→ **Collected data**:
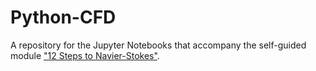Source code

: # Python-CFD
A repository for the Jupyter Notebooks that accompany the self-guided module ["12 Steps to Navier-Stokes"](https://github.com/barbagroup/CFDPython).
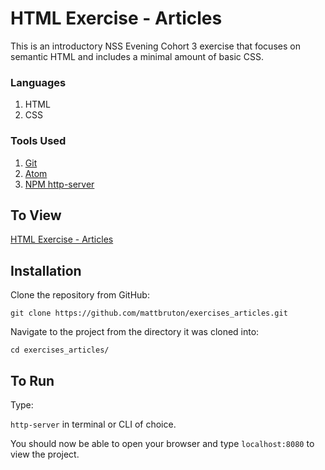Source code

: # HTML Exercise - Articles

This is an introductory NSS Evening Cohort 3 exercise that focuses on semantic HTML and includes a minimal amount of basic CSS.

### Languages

1. HTML
1. CSS

### Tools Used

1. [Git](https://git-scm.com/)
1. [Atom](https://atom.io/)
1. [NPM http-server](https://www.npmjs.com/package/http-server)

## To View

[HTML Exercise - Articles](https://mb-nss-exercises.firebaseapp.com/articles/index.html)

## Installation

Clone the repository from GitHub:

`git clone https://github.com/mattbruton/exercises_articles.git`

Navigate to the project from the directory it was cloned into:

`cd exercises_articles/`

## To Run

Type:

`http-server` in terminal or CLI of choice.

You should now be able to open your browser and type `localhost:8080` to view the project.
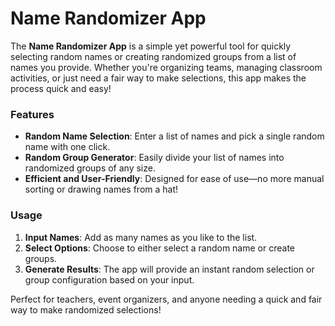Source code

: # Name Randomizer App

The **Name Randomizer App** is a simple yet powerful tool for quickly selecting random names or creating randomized groups from a list of names you provide. Whether you're organizing teams, managing classroom activities, or just need a fair way to make selections, this app makes the process quick and easy!

### Features
- **Random Name Selection**: Enter a list of names and pick a single random name with one click.
- **Random Group Generator**: Easily divide your list of names into randomized groups of any size.
- **Efficient and User-Friendly**: Designed for ease of use—no more manual sorting or drawing names from a hat!

### Usage
1. **Input Names**: Add as many names as you like to the list.
2. **Select Options**: Choose to either select a random name or create groups.
3. **Generate Results**: The app will provide an instant random selection or group configuration based on your input.

Perfect for teachers, event organizers, and anyone needing a quick and fair way to make randomized selections!
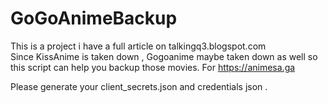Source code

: # GoGoAnimeBackup
This is a project i have a full article on talkingq3.blogspot.com  
Since KissAnime is taken down , Gogoanime maybe taken down as well so this script can help you backup those movies.
For https://animesa.ga

Please generate your client_secrets.json and credentials json .
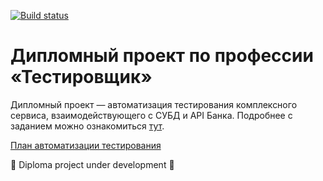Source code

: [![Build status](https://ci.appveyor.com/api/projects/status/m8ii62ecqxrw0b91?svg=true)](https://ci.appveyor.com/project/crackmajor/diplom-qa)

# Дипломный проект по профессии «Тестировщик»

Дипломный проект — автоматизация тестирования комплексного сервиса, взаимодействующего с СУБД и API Банка. Подробнее с заданием можно ознакомиться [тут](https://github.com/netology-code/qa-diploma).

[План автоматизации тестирования](Doc/Plan.md)

🚀️ Diploma project under development 🚀️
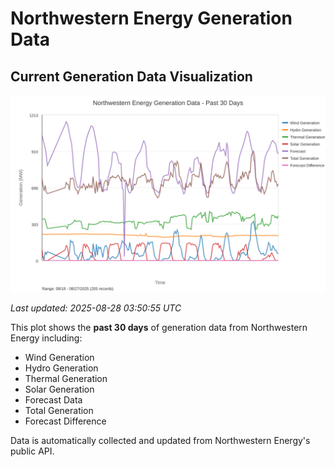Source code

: # Northwestern Energy Generation Data

## Current Generation Data Visualization

![Northwestern Energy Generation Data](images/nwe_generation_plot.svg)

*Last updated: 2025-08-28 03:50:55 UTC*

This plot shows the **past 30 days** of generation data from Northwestern Energy including:
- Wind Generation
- Hydro Generation  
- Thermal Generation
- Solar Generation
- Forecast Data
- Total Generation
- Forecast Difference

Data is automatically collected and updated from Northwestern Energy's public API.

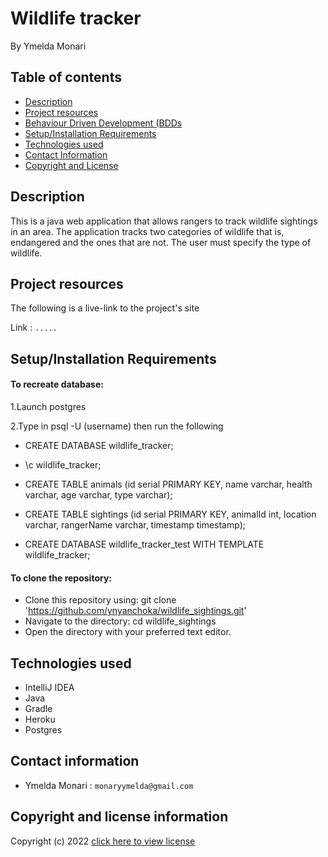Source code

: # Wildlife tracker
By Ymelda Monari



## Table of contents
+ [Description](#Description)
+ [Project resources](#project-resources)
+ [Behaviour Driven Development (BDDs](#BDD)
+ [Setup/Installation Requirements](#setupinstallation-requirements)
+ [Technologies used](#technologies-used)
+ [Contact Information](#contact-information)
+ [Copyright and License](#copyright-and-license-information)


## Description
This is a java web application that allows rangers to track wildlife sightings in an area. The application tracks two categories of wildlife that is, endangered and the ones that are not. The user must specify the type of wildlife.
## Project resources
The following is a live-link to the project's site

Link : `.....`


## Setup/Installation Requirements
#### To recreate database:

1.Launch postgres

2.Type in psql -U (username) then run the following
- CREATE DATABASE wildlife_tracker;
- \c wildlife_tracker;

- CREATE TABLE animals (id serial PRIMARY KEY, name varchar, health varchar, age varchar, type varchar);

- CREATE TABLE sightings (id serial PRIMARY KEY, animalId int, location varchar, rangerName varchar, timestamp timestamp);

- CREATE DATABASE wildlife_tracker_test WITH TEMPLATE wildlife_tracker;




#### To clone the repository:
- Clone this repository using:
  git clone 'https://github.com/ynyanchoka/wildlife_sightings.git'
- Navigate to the directory:
  cd wildlife_sightings
- Open the directory with your preferred text editor.

## Technologies used
+ IntelliJ IDEA
+ Java
+ Gradle
+ Heroku
+ Postgres




## Contact information
+ Ymelda Monari : `monaryymelda@gmail.com`

## Copyright and license information

Copyright (c) 2022 [click here to view license](LICENSE)
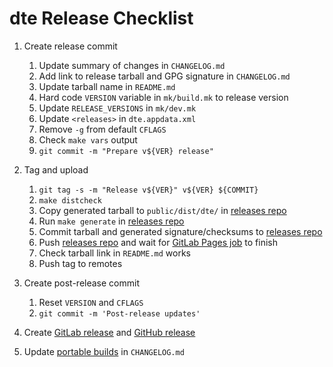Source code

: dte Release Checklist
=====================

1. Create release commit
   1. Update summary of changes in `CHANGELOG.md`
   2. Add link to release tarball and GPG signature in `CHANGELOG.md`
   3. Update tarball name in `README.md`
   4. Hard code `VERSION` variable in `mk/build.mk` to release version
   5. Update `RELEASE_VERSIONS` in `mk/dev.mk`
   5. Update `<releases>` in `dte.appdata.xml`
   6. Remove `-g` from default `CFLAGS`
   7. Check `make vars` output
   8. `git commit -m "Prepare v${VER} release"`

2. Tag and upload
   1. `git tag -s -m "Release v${VER}" v${VER} ${COMMIT}`
   2. `make distcheck`
   3. Copy generated tarball to `public/dist/dte/` in [releases repo]
   4. Run `make generate` in [releases repo]
   5. Commit tarball and generated signature/checksums to [releases repo]
   6. Push [releases repo] and wait for [GitLab Pages job] to finish
   7. Check tarball link in `README.md` works
   8. Push tag to remotes

3. Create post-release commit
   1. Reset `VERSION` and `CFLAGS`
   2. `git commit -m 'Post-release updates'`

4. Create [GitLab release] and [GitHub release]
5. Update [portable builds] in `CHANGELOG.md`


[releases repo]: https://gitlab.com/craigbarnes/craigbarnes.gitlab.io/-/tree/master/public/dist/dte
[GitLab Pages job]: https://gitlab.com/craigbarnes/craigbarnes.gitlab.io/-/pipelines
[GitLab release]: https://gitlab.com/craigbarnes/dte/-/releases
[GitHub release]: https://github.com/craigbarnes/dte/releases
[portable builds]: https://gitlab.com/craigbarnes/dte/-/blob/master/CHANGELOG.md#portable-builds-for-linux
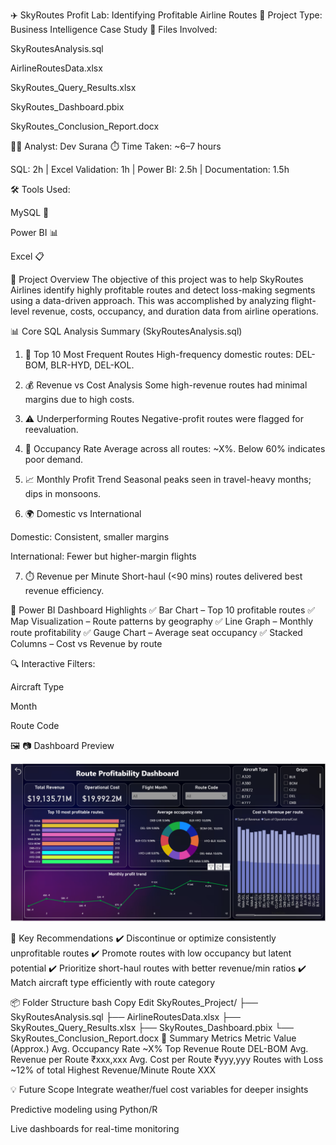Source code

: ✈️ SkyRoutes Profit Lab: Identifying Profitable Airline Routes
📌 Project Type: Business Intelligence Case Study
📁 Files Involved:

SkyRoutesAnalysis.sql

AirlineRoutesData.xlsx

SkyRoutes_Query_Results.xlsx

SkyRoutes_Dashboard.pbix

SkyRoutes_Conclusion_Report.docx

👨‍💻 Analyst: Dev Surana
⏱️ Time Taken: ~6–7 hours

SQL: 2h | Excel Validation: 1h | Power BI: 2.5h | Documentation: 1.5h

🛠️ Tools Used:

MySQL 🐬

Power BI 📊

Excel 📋

📂 Project Overview
The objective of this project was to help SkyRoutes Airlines identify highly profitable routes and detect loss-making segments using a data-driven approach.
This was accomplished by analyzing flight-level revenue, costs, occupancy, and duration data from airline operations.

📊 Core SQL Analysis Summary (SkyRoutesAnalysis.sql)
1. 🛫 Top 10 Most Frequent Routes
High-frequency domestic routes: DEL-BOM, BLR-HYD, DEL-KOL.

2. 💰 Revenue vs Cost Analysis
Some high-revenue routes had minimal margins due to high costs.

3. ⚠️ Underperforming Routes
Negative-profit routes were flagged for reevaluation.

4. 💺 Occupancy Rate
Average across all routes: ~X%. Below 60% indicates poor demand.

5. 📈 Monthly Profit Trend
Seasonal peaks seen in travel-heavy months; dips in monsoons.

6. 🌍 Domestic vs International

Domestic: Consistent, smaller margins

International: Fewer but higher-margin flights

7. ⏱️ Revenue per Minute
Short-haul (<90 mins) routes delivered best revenue efficiency.

📌 Power BI Dashboard Highlights
✅ Bar Chart – Top 10 profitable routes
✅ Map Visualization – Route patterns by geography
✅ Line Graph – Monthly route profitability
✅ Gauge Chart – Average seat occupancy
✅ Stacked Columns – Cost vs Revenue by route

🔍 Interactive Filters:

Aircraft Type

Month

Route Code

🖼️ 📷 Dashboard Preview

![Dashboard Screenshot](images/dashboard.png)

📑 Key Recommendations
✔️ Discontinue or optimize consistently unprofitable routes
✔️ Promote routes with low occupancy but latent potential
✔️ Prioritize short-haul routes with better revenue/min ratios
✔️ Match aircraft type efficiently with route category

📦 Folder Structure
bash
Copy
Edit
SkyRoutes_Project/
├── SkyRoutesAnalysis.sql
├── AirlineRoutesData.xlsx
├── SkyRoutes_Query_Results.xlsx
├── SkyRoutes_Dashboard.pbix
└── SkyRoutes_Conclusion_Report.docx
📌 Summary Metrics
Metric	Value (Approx.)
Avg. Occupancy Rate	~X%
Top Revenue Route	DEL-BOM
Avg. Revenue per Route	₹xxx,xxx
Avg. Cost per Route	₹yyy,yyy
Routes with Loss	~12% of total
Highest Revenue/Minute Route	XXX

💡 Future Scope
Integrate weather/fuel cost variables for deeper insights

Predictive modeling using Python/R

Live dashboards for real-time monitoring
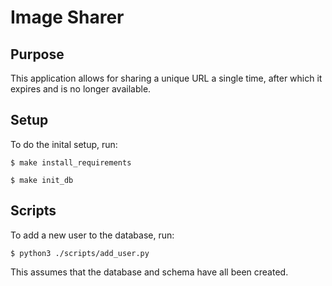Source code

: # Image Sharer

## Purpose

This application allows for sharing a unique URL a single time, after which it expires and is no longer available.

## Setup

To do the inital setup, run:

`$ make install_requirements`

`$ make init_db`

## Scripts

To add a new user to the database, run:

`$ python3 ./scripts/add_user.py`

This assumes that the database and schema have all been created.
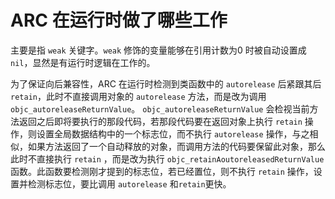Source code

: # ARC 在运行时做了哪些工作
主要是指 `weak` 关键字。`weak` 修饰的变量能够在引用计数为0 时被自动设置成 `nil`，显然是有运行时逻辑在工作的。

为了保证向后兼容性，ARC 在运行时检测到类函数中的 `autorelease` 后紧跟其后 `retain`，此时不直接调用对象的 `autorelease` 方法，而是改为调用 `objc_autoreleaseReturnValue`。 `objc_autoreleaseReturnValue` 会检视当前方法返回之后即将要执行的那段代码，若那段代码要在返回对象上执行 `retain` 操作，则设置全局数据结构中的一个标志位，而不执行 `autorelease` 操作，与之相似，如果方法返回了一个自动释放的对象，而调用方法的代码要保留此对象，那么此时不直接执行 `retain` ，而是改为执行 `objc_retainAoutoreleasedReturnValue`函数。此函数要检测刚才提到的标志位，若已经置位，则不执行 `retain` 操作，设置并检测标志位，要比调用 `autorelease` 和`retain`更快。

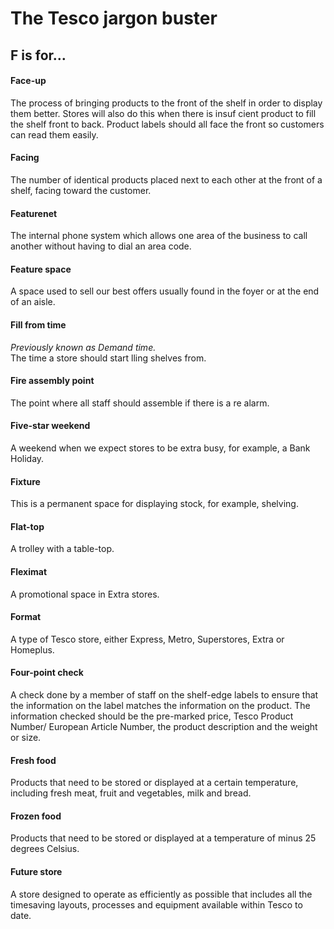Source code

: # The Tesco jargon buster

## F is for…

#### Face-up
The process of bringing products to the front of the shelf in order to display them better. Stores will also do this when there is insuf cient product to fill the shelf front to back. Product labels should all face the front so customers can read them easily.

#### Facing
The number of identical products placed next to each other at the front of a shelf, facing toward the customer.

#### Featurenet
The internal phone system which allows one area of the business to call another without having to dial an area code.

#### Feature space
A space used to sell our best offers usually found in the foyer or at the end of an aisle.

#### Fill from time
*Previously known as Demand time.*  
The time a store should start  lling shelves from.

#### Fire assembly point
The point where all staff should assemble if there is a  re alarm.

#### Five-star weekend
A weekend when we expect stores to be extra busy, for example, a Bank Holiday.

#### Fixture
This is a permanent space for displaying stock, for example, shelving.

#### Flat-top
A trolley with a table-top.

#### Fleximat
A promotional space in Extra stores.

#### Format
A type of Tesco store, either Express, Metro, Superstores, Extra or Homeplus.

#### Four-point check
A check done by a member of staff on the shelf-edge labels to ensure that the information on the label matches the information on the product. The information checked should be the pre-marked price, Tesco Product Number/ European Article Number, the product description and the weight or size.

#### Fresh food
Products that need to be stored or displayed at a certain temperature, including fresh meat, fruit and vegetables, milk and bread.

#### Frozen food
Products that need to be stored or displayed at a temperature of minus 25 degrees Celsius.

#### Future store
A store designed to operate as efficiently as possible that includes all the timesaving layouts, processes and equipment available within Tesco to date.
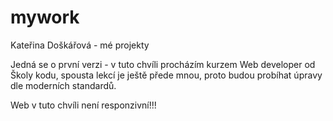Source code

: # mywork
Kateřina Doškářová - mé projekty 

Jedná se o první verzi - v tuto chvíli procházím kurzem Web developer od Školy kodu, spousta lekcí je ještě přede mnou, proto budou probíhat úpravy dle moderních standardů.

Web v tuto chvíli není responzivní!!!
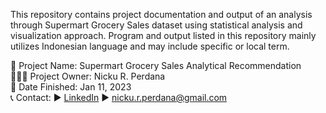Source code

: This repository contains project documentation and output of an analysis through Supermart Grocery Sales dataset using statistical analysis and visualization approach.
Program and output listed in this repository mainly utilizes Indonesian language and may include specific or local term.  

🚩 Project Name: Supermart Grocery Sales Analytical Recommendation  
🙋🏻‍♂️ Project Owner: Nicku R. Perdana  
🏁 Date Finished: Jan 11, 2023  
📞 Contact: ▶ [LinkedIn](https://www.linkedin.com/in/nickurendyperdana/) ▶ [nicku.r.perdana@gmail.com](mailto:nicku.r.perdana@gmail.com)
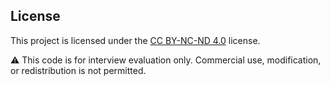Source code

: ## License

This project is licensed under the [CC BY-NC-ND 4.0](https://creativecommons.org/licenses/by-nc-nd/4.0/) license.

⚠️ This code is for interview evaluation only. Commercial use, modification, or redistribution is not permitted.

→ **Action item**: Copy each line from the records above that includes the string "Sales".

→ **Worked solution**:
: This repository contains project documentation and output of an analysis through Supermart Grocery Sales dataset using statistical analysis and visualization approach.
🚩 Project Name: Supermart Grocery Sales Analytical Recommendation  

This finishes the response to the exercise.